# 2011 WPBTCA Nationals



## Elvisfink (Oct 13, 2008)

Here are a few photos to go with Lisa report on from the WPBTCA Nationals

Leri Hanson and Cassie took 1st place over all in Open
Siren and I were a close second. I made some handling errors in protection and it cost me a lot of points. Leri had a well deserved win, it was close all weekend with a few dogs and she pulled it out in the end, Congrats!!

Lots of great competition and I took 7 dogs to compete and we had a blast and cleaned house!

Open Agility results
Tempest took 1st
Siren took 2nd
Vixen took 3rd

Obed results
in Open Siren took 3rd place
In Novice Trinity took 1st

Weight Pull
Monsoon took 1st place
Barca took 2nd place
Siren took 3rd place

Barca and Siren had never pulled before but both did fantastic!! There was lots of good competition but in the end my little dogs pulled it out!!

Conformation
Earl took 1st
Barca took 2nd
Monsoon took 3rd

Yes my little blue dog took 3rd place over about 10 plus dogs!! It was based on a score card system.
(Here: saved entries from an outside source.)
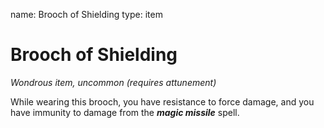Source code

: name: Brooch of Shielding
type: item

# Brooch of Shielding 
_Wondrous item, uncommon (requires attunement)_ 

While wearing this brooch, you have resistance to force damage, and you have immunity to damage from the **_magic missile_** spell. 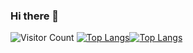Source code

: ### Hi there 👋

<!--
**zongyinliu/zongyinliu** is a ✨ _special_ ✨ repository because its `README.md` (this file) appears on your GitHub profile.

Here are some ideas to get you started:

- 🔭 I’m currently working on ...
- 🌱 I’m currently learning ...
- 👯 I’m looking to collaborate on ...
- 🤔 I’m looking for help with ...
- 💬 Ask me about ...
- 📫 How to reach me: ...
- 😄 Pronouns: ...
- ⚡ Fun fact: ...
-->
![Visitor Count](https://profile-counter.glitch.me/zongyinliu/count.svg)
[![Top Langs](https://github-readme-stats.vercel.app/api/top-langs/?username=Christmas)](https://github.com/zongyinliu/github-readme-stats)[![Top Langs](https://github-readme-stats.vercel.app/api/top-langs/?username=Christmas&layout=compact)](https://github.com/zongyinliu/github-readme-stats)
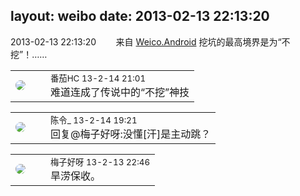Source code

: layout: weibo
date: 2013-02-13 22:13:20
---
<meta name="referrer" content="no-referrer" />

2013-02-13 22:13:20  &nbsp;&nbsp;&nbsp;&nbsp;&nbsp;&nbsp; 来自 <a href="http://app.weibo.com/t/feed/l4RWD" rel="nofollow">Weico.Android</a>
挖坑的最高境界是为“不挖”！…… ​​​

<table style="width: 100%;">
  <tr>
    <td style="width: 40px;"><img style="border-radius:50%" src="https://tva4.sinaimg.cn/crop.0.0.100.100.50/96fcf04ejw1elxrupa39mj202s02s743.jpg?KID=imgbed,tva&Expires=1624467287&ssig=1oJwnOlBpY"></td>
    <td colspan="2"><small>番茄HC 13-2-14 21:01</small><br/>难道连成了传说中的“不挖”神技</td>
  </tr>
</table>

<table style="width: 100%;">
  <tr>
    <td style="width: 40px;"><img style="border-radius:50%" src="https://tva2.sinaimg.cn/crop.0.0.180.180.50/6ccc9e5fjw1e8qgp5bmzyj2050050aa8.jpg?KID=imgbed,tva&Expires=1624467287&ssig=Dp8xO9cQJ1"></td>
    <td colspan="2"><small>陈令_ 13-2-14 19:21</small><br/>回复@梅子好呀:没懂[汗]是主动跳？</td>
  </tr>
</table>

<table style="width: 100%;">
  <tr>
    <td style="width: 40px;"><img style="border-radius:50%" src="https://tva3.sinaimg.cn/crop.0.0.180.180.50/abefb5b0jw1e8qgp5bmzyj2050050aa8.jpg?KID=imgbed,tva&Expires=1624467287&ssig=rl2FtkESbM"></td>
    <td colspan="2"><small>梅子好呀 13-2-13 22:46</small><br/>旱涝保收。</td>
  </tr>
</table>

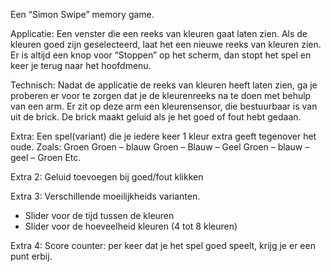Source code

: Een “Simon Swipe” memory game. 

Applicatie:
Een venster die een reeks van kleuren gaat laten zien. Als de kleuren goed zijn geselecteerd, laat het een nieuwe reeks van kleuren zien. 
Er is altijd een knop voor “Stoppen” op het scherm, dan stopt het spel en keer je terug naar het hoofdmenu.

Technisch:
Nadat de applicatie de reeks van kleuren heeft laten zien, ga je proberen er voor te zorgen dat je de kleurenreeks na te doen met behulp van een arm. 
Er zit op deze arm een kleurensensor, die bestuurbaar is van uit de brick. De brick maakt geluid als je het goed of fout hebt gedaan.


Extra:
Een spel(variant) die je iedere keer 1 kleur extra geeft tegenover het oude.
Zoals:
Groen
Groen – blauw
Groen – Blauw – Geel
Groen – blauw – geel – Groen
Etc.

Extra 2:
Geluid toevoegen bij goed/fout klikken

Extra 3:
Verschillende moeilijkheids varianten.
  * Slider voor de tijd tussen de kleuren
  * Slider voor de hoeveelheid kleuren (4 tot 8 kleuren)

Extra 4:
Score counter: per keer dat je het spel goed speelt, krijg je er een punt erbij.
Protection Siren took 3rd place










Siren




































Barrca


















Varro


















Leri & Casey - Lisa & Siren









Casey


----------



## pitbullmamanatl (Jun 1, 2010)

Oh man Doug those are some bangin shots! Lisa you look great! I love your hair that length! This is the greatest pic EVA!


----------



## Elvisfink (Oct 13, 2008)

Here's some video of Siren. Listen to the crowd when Siren hits StevO's sleeve.


----------



## performanceknls (Apr 4, 2009)

Thanks for the great pictures!! and my little girl did great in the bite work when I was not in her way! Thanks again


----------



## Black Rabbit (Nov 14, 2009)

Great pics!!!!!! It was so nice to hang out with you guys for the day


----------



## HeavyJeep (May 7, 2011)

Wow.. superb  very nice shots too!! Some fine animals there


----------



## Black Rabbit (Nov 14, 2009)

^ They were totally awesome to watch


----------



## angelbaby (Feb 4, 2010)

WOW , great pics, love that 2nd pic of siren flyin, and the but biting shots lol . Looked ike a lot of fun.


----------



## HeavyJeep (May 7, 2011)

I bet! lucky girl  and those shoes>.... now Im gonna have to find em for my wife.. thanks


----------



## Celestial88 (Mar 14, 2011)

Awesome pictures! (The butt bites make me chuckle, good thing he has as suit on)


----------



## KMdogs (Apr 22, 2011)

Great pictures/video, as always Lisa's dogs seem to be excelling and doing great.


----------



## Black Rabbit (Nov 14, 2009)

KMdogs said:


> Great pictures/video, as always Lisa's dogs seem to be excelling and doing great.


They really are amazing dogs. So awesome to be able to meet them all in person and Lisa too, she's such a rockstar :hug:


----------



## dixieland (Aug 14, 2009)

Awesome pics!The video was great as well.Thanks for sharing these so the rest of us could see em


----------



## zohawn (Jun 8, 2011)

awesome vid, loved how the helper did the full swing,really shows the strength of the dog


----------



## Sadie (Jun 18, 2008)

Doug these pictures are FANTASTIC! Lisa your dog's look amazing I love these shots ... Siren looks so beautiful you can't even tell she just had a litter of pups. Doug Earl is a beautiful animal and he also looks amazing. You guys look like you had so much fun I am so sad I live so far from you all!!! Thank You for sharing and Congrats to Leri, Lisa, Doug and all the other winner's at this event.


----------



## YAHHOO (Nov 27, 2010)

Awesome pictures!


----------